(Records shown Opens)
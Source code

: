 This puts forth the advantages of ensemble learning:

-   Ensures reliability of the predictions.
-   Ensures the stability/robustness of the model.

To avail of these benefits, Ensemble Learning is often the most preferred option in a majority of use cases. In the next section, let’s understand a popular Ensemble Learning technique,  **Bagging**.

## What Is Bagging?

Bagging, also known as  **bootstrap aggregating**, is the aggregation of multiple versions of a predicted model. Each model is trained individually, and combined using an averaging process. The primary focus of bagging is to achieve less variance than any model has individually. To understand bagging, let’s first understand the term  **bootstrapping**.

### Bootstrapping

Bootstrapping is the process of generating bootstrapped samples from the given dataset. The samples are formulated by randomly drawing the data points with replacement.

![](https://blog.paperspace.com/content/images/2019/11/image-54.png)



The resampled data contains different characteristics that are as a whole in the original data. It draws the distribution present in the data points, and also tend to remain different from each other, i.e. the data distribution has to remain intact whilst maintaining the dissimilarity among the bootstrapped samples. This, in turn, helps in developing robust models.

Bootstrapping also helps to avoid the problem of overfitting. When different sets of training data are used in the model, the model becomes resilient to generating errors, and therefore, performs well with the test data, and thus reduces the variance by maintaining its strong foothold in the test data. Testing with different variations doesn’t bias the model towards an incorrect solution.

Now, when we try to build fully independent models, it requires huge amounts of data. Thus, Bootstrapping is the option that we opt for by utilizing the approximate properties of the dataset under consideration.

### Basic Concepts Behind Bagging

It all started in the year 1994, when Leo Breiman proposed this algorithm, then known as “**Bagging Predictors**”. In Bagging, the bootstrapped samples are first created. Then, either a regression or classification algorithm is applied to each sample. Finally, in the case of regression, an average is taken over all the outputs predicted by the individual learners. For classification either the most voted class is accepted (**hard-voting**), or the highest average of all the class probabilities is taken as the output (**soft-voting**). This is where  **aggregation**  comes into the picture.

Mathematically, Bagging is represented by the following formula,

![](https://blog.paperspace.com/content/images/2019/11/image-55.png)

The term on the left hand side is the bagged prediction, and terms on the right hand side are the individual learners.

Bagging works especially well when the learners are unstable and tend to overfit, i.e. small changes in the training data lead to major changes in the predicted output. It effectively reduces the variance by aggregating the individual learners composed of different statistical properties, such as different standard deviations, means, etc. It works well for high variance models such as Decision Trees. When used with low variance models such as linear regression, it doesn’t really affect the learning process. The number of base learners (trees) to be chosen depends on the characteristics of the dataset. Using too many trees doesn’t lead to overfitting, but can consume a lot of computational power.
(Records shown Closes)
▸ Aim of the exercise:
The response has to match the data exactly, line for line.

▸ Solution for this problem:
Source code

: This puts forth the advantages of ensemble learning:

-   Ensures reliability of the predictions.
-   Ensures the stability/robustness of the model.

To avail of these benefits, Ensemble Learning is often the most preferred option in a majority of use cases. In the next section, let’s understand a popular Ensemble Learning technique,  **Bagging**.

## What Is Bagging?

Bagging, also known as  **bootstrap aggregating**, is the aggregation of multiple versions of a predicted model. Each model is trained individually, and combined using an averaging process. The primary focus of bagging is to achieve less variance than any model has individually. To understand bagging, let’s first understand the term  **bootstrapping**.

### Bootstrapping

Bootstrapping is the process of generating bootstrapped samples from the given dataset. The samples are formulated by randomly drawing the data points with replacement.

![](https://blog.paperspace.com/content/images/2019/11/image-54.png)



The resampled data contains different characteristics that are as a whole in the original data. It draws the distribution present in the data points, and also tend to remain different from each other, i.e. the data distribution has to remain intact whilst maintaining the dissimilarity among the bootstrapped samples. This, in turn, helps in developing robust models.

Bootstrapping also helps to avoid the problem of overfitting. When different sets of training data are used in the model, the model becomes resilient to generating errors, and therefore, performs well with the test data, and thus reduces the variance by maintaining its strong foothold in the test data. Testing with different variations doesn’t bias the model towards an incorrect solution.

Now, when we try to build fully independent models, it requires huge amounts of data. Thus, Bootstrapping is the option that we opt for by utilizing the approximate properties of the dataset under consideration.

### Basic Concepts Behind Bagging

It all started in the year 1994, when Leo Breiman proposed this algorithm, then known as “**Bagging Predictors**”. In Bagging, the bootstrapped samples are first created. Then, either a regression or classification algorithm is applied to each sample. Finally, in the case of regression, an average is taken over all the outputs predicted by the individual learners. For classification either the most voted class is accepted (**hard-voting**), or the highest average of all the class probabilities is taken as the output (**soft-voting**). This is where  **aggregation**  comes into the picture.

Mathematically, Bagging is represented by the following formula,

![](https://blog.paperspace.com/content/images/2019/11/image-55.png)

The term on the left hand side is the bagged prediction, and terms on the right hand side are the individual learners.

Bagging works especially well when the learners are unstable and tend to overfit, i.e. small changes in the training data lead to major changes in the predicted output. It effectively reduces the variance by aggregating the individual learners composed of different statistical properties, such as different standard deviations, means, etc. It works well for high variance models such as Decision Trees. When used with low variance models such as linear regression, it doesn’t really affect the learning process. The number of base learners (trees) to be chosen depends on the characteristics of the dataset. Using too many trees doesn’t lead to overfitting, but can consume a lot of computational power.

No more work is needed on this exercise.